### The problem
The records below are to be restated word for word; their pictures are not.

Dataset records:
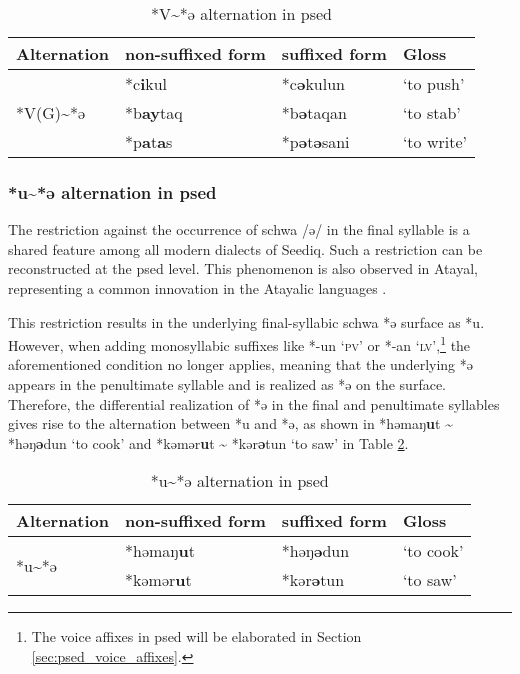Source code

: \begin{table}[!htbp]
\centering
\caption{*V\~{}*ə alternation in \acl{psed}}
\label{tab:psed_V2ə}
\begin{tabular}{llll}
\hline
Alternation                   & non-suffixed form & suffixed form & Gloss     \\ \hline
\multirow{3}{*}{*V(G)\~{ }*ə} & *c\textbf{i}kul & *c\textbf{ə}kulun     & `to push' \\
                              & *b\textbf{ay}taq & *b\textbf{ə}taqan     & `to stab'   \\ 
                              & *p\textbf{a}t\textbf{a}s & *p\textbf{ə}t\textbf{ə}sani & `to write' \\ \hline
\end{tabular}
\end{table}

\subsubsection{*u\~{}*ə alternation in \acl{psed}}

The restriction against the occurrence of schwa /ə/ in the final syllable is a shared feature among all modern dialects of Seediq. Such a restriction can be reconstructed at the \acl{psed} level. This phenomenon is also observed in Atayal, representing a common innovation in the Atayalic languages \parencite{goderich2020phd, li1981paic}. 

This restriction results in the underlying final-syllabic schwa *ə surface as *u. However, when adding monosyllabic suffixes like *-un `\textsc{pv}' or *-an `\textsc{lv}',\footnote{The voice affixes in \acl{psed} will be elaborated in Section \ref{sec:psed_voice_affixes}.} the aforementioned condition no longer applies, meaning that the underlying *ə appears in the penultimate syllable and is realized as *ə on the surface. Therefore, the differential realization of *ə in the final and penultimate syllables gives rise to the alternation between *u and *ə, as shown in *həmaŋ\textbf{u}t \~{} *həŋ\textbf{ə}dun `to cook' and *kəmər\textbf{u}t \~{} *kər\textbf{ə}tun `to saw' in Table \ref{tab:psed_ə2u}.

\begin{table}[!htbp]
\centering
\caption{*u\~{}*ə alternation in \acl{psed}}
\label{tab:psed_ə2u}
\begin{tabular}{llll}
\hline
Alternation               & non-suffixed form    & suffixed form & Gloss     \\ \hline
\multirow{2}{*}{*u\~{ }*ə} & *həmaŋ\textbf{u}t & *həŋ\textbf{ə}dun     & `to cook' \\
                          & *kəmər\textbf{u}t & *kər\textbf{ə}tun     & `to saw'   \\ \hline
\end{tabular}
\end{table}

### Exercise answer
Source code

: \begin{table}[!htbp]
\centering
\caption{*V\~{}*ə alternation in \acl{psed}}
\label{tab:psed_V2ə}
\begin{tabular}{llll}
\hline
Alternation                   & non-suffixed form & suffixed form & Gloss     \\ \hline
\multirow{3}{*}{*V(G)\~{ }*ə} & *c\textbf{i}kul & *c\textbf{ə}kulun     & `to push' \\
                              & *b\textbf{ay}taq & *b\textbf{ə}taqan     & `to stab'   \\ 
                              & *p\textbf{a}t\textbf{a}s & *p\textbf{ə}t\textbf{ə}sani & `to write' \\ \hline
\end{tabular}
\end{table}

\subsubsection{*u\~{}*ə alternation in \acl{psed}}

The restriction against the occurrence of schwa /ə/ in the final syllable is a shared feature among all modern dialects of Seediq. Such a restriction can be reconstructed at the \acl{psed} level. This phenomenon is also observed in Atayal, representing a common innovation in the Atayalic languages \parencite{goderich2020phd, li1981paic}. 

This restriction results in the underlying final-syllabic schwa *ə surface as *u. However, when adding monosyllabic suffixes like *-un `\textsc{pv}' or *-an `\textsc{lv}',\footnote{The voice affixes in \acl{psed} will be elaborated in Section \ref{sec:psed_voice_affixes}.} the aforementioned condition no longer applies, meaning that the underlying *ə appears in the penultimate syllable and is realized as *ə on the surface. Therefore, the differential realization of *ə in the final and penultimate syllables gives rise to the alternation between *u and *ə, as shown in *həmaŋ\textbf{u}t \~{} *həŋ\textbf{ə}dun `to cook' and *kəmər\textbf{u}t \~{} *kər\textbf{ə}tun `to saw' in Table \ref{tab:psed_ə2u}.

\begin{table}[!htbp]
\centering
\caption{*u\~{}*ə alternation in \acl{psed}}
\label{tab:psed_ə2u}
\begin{tabular}{llll}
\hline
Alternation               & non-suffixed form    & suffixed form & Gloss     \\ \hline
\multirow{2}{*}{*u\~{ }*ə} & *həmaŋ\textbf{u}t & *həŋ\textbf{ə}dun     & `to cook' \\
                          & *kəmər\textbf{u}t & *kər\textbf{ə}tun     & `to saw'   \\ \hline
\end{tabular}
\end{table}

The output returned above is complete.